An in depth guide to learning the landscape around you from Patrick’s twenty years of experience.

According to an ICM poll, 77 per cent of UK adults, or about 38 million people, say they walk for pleasure at least once a month. It is remarkable therefore that no-one has written about the landscapes they’re walking through and enjoying. Until now…

Patrick Whitefield has spent a lifetime living and working in the countryside and twenty years of that taking notes of what he sees, everywhere from the Isle of Wight to the Scottish Highlands. This book is the fruit of those years of experience.
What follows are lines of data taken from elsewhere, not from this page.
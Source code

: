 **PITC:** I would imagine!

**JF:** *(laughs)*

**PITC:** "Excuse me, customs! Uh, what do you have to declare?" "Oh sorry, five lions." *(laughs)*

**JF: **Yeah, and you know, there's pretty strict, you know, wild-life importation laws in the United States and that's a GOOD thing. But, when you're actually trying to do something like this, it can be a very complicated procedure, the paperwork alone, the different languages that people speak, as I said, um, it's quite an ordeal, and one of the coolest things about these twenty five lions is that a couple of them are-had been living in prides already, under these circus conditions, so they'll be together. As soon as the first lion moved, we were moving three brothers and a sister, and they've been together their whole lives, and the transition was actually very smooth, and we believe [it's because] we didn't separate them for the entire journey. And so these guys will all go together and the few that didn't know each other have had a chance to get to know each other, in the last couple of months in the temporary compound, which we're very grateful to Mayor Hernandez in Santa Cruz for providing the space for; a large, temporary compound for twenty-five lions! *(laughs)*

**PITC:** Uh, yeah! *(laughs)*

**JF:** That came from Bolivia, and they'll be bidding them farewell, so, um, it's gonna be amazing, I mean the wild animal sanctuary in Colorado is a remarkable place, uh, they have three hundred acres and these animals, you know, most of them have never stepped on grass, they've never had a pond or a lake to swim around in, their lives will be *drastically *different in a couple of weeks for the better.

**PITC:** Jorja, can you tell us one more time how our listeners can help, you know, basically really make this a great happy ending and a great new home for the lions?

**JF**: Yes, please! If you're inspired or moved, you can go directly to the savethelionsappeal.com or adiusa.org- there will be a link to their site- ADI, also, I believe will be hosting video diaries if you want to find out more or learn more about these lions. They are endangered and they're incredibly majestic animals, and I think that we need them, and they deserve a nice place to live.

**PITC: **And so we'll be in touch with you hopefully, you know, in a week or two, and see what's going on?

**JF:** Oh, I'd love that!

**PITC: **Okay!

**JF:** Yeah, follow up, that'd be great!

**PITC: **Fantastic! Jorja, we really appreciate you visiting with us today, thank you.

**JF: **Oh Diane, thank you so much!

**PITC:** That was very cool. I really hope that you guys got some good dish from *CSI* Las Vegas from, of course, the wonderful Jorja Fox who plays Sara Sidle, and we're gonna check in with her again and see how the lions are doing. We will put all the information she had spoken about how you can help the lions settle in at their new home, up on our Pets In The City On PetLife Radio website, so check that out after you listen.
In How to Read the Landscape, Patrick explains everything from the details, such as the signs which wild animals leave as their signatures and the meaning behind the shapes of different trees, to how whole landscapes, including woodland, grassland and moorland, fit together and function as a whole. Rivers and lakes, roads and paths, hedgerows and field walls are also explained, as are the influence of different rocks, the soil and the ever-changing climate. There’s even a chapter on the fascinating history of the landscape and one about natural succession, how the landscape changes of its own accord when we leave it alone.
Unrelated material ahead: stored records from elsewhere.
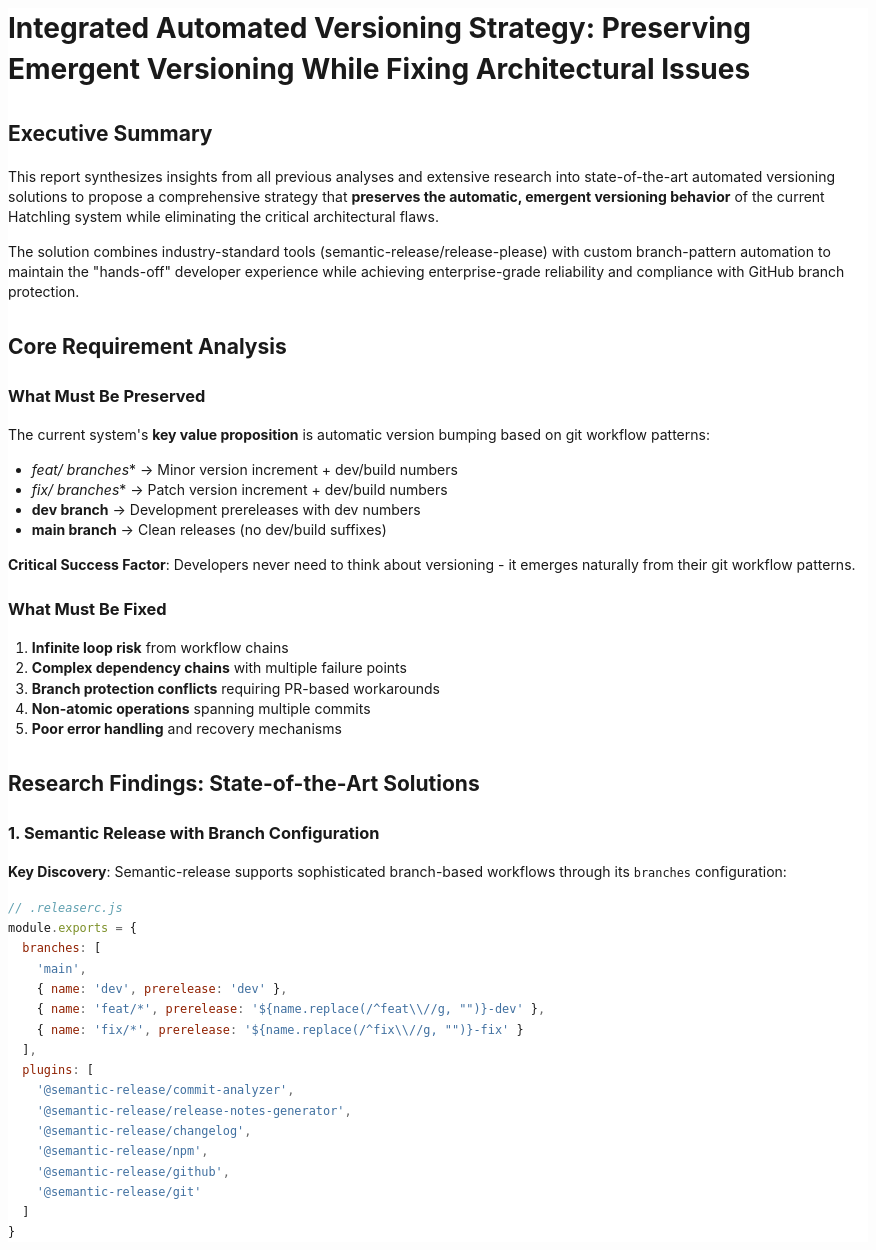# Integrated Automated Versioning Strategy: Preserving Emergent Versioning While Fixing Architectural Issues

## Executive Summary

This report synthesizes insights from all previous analyses and extensive research into state-of-the-art automated versioning solutions to propose a comprehensive strategy that **preserves the automatic, emergent versioning behavior** of the current Hatchling system while eliminating the critical architectural flaws.

The solution combines industry-standard tools (semantic-release/release-please) with custom branch-pattern automation to maintain the "hands-off" developer experience while achieving enterprise-grade reliability and compliance with GitHub branch protection.

## Core Requirement Analysis

### What Must Be Preserved

The current system's **key value proposition** is automatic version bumping based on git workflow patterns:

- **feat/* branches** → Minor version increment + dev/build numbers
- **fix/* branches** → Patch version increment + dev/build numbers  
- **dev branch** → Development prereleases with dev numbers
- **main branch** → Clean releases (no dev/build suffixes)

**Critical Success Factor**: Developers never need to think about versioning - it emerges naturally from their git workflow patterns.

### What Must Be Fixed

1. **Infinite loop risk** from workflow chains
2. **Complex dependency chains** with multiple failure points
3. **Branch protection conflicts** requiring PR-based workarounds
4. **Non-atomic operations** spanning multiple commits
5. **Poor error handling** and recovery mechanisms

## Research Findings: State-of-the-Art Solutions

### 1. Semantic Release with Branch Configuration

**Key Discovery**: Semantic-release supports sophisticated branch-based workflows through its `branches` configuration:

```javascript
// .releaserc.js
module.exports = {
  branches: [
    'main',
    { name: 'dev', prerelease: 'dev' },
    { name: 'feat/*', prerelease: '${name.replace(/^feat\\//g, "")}-dev' },
    { name: 'fix/*', prerelease: '${name.replace(/^fix\\//g, "")}-fix' }
  ],
  plugins: [
    '@semantic-release/commit-analyzer',
    '@semantic-release/release-notes-generator',
    '@semantic-release/changelog',
    '@semantic-release/npm',
    '@semantic-release/github',
    '@semantic-release/git'
  ]
}
```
The landscape will never look the same again. You will not only appreciate its beauty, it will also come alive with a whole new depth of appreciation and understanding. The lively text is supported by 50 colour photographs, 140 line drawings by the author, and extracts from his notebooks illustrating actual examples of the landscapes he describes. Opening How to Read the Landscape is like opening a window on a whole new way of seeing the living world around you.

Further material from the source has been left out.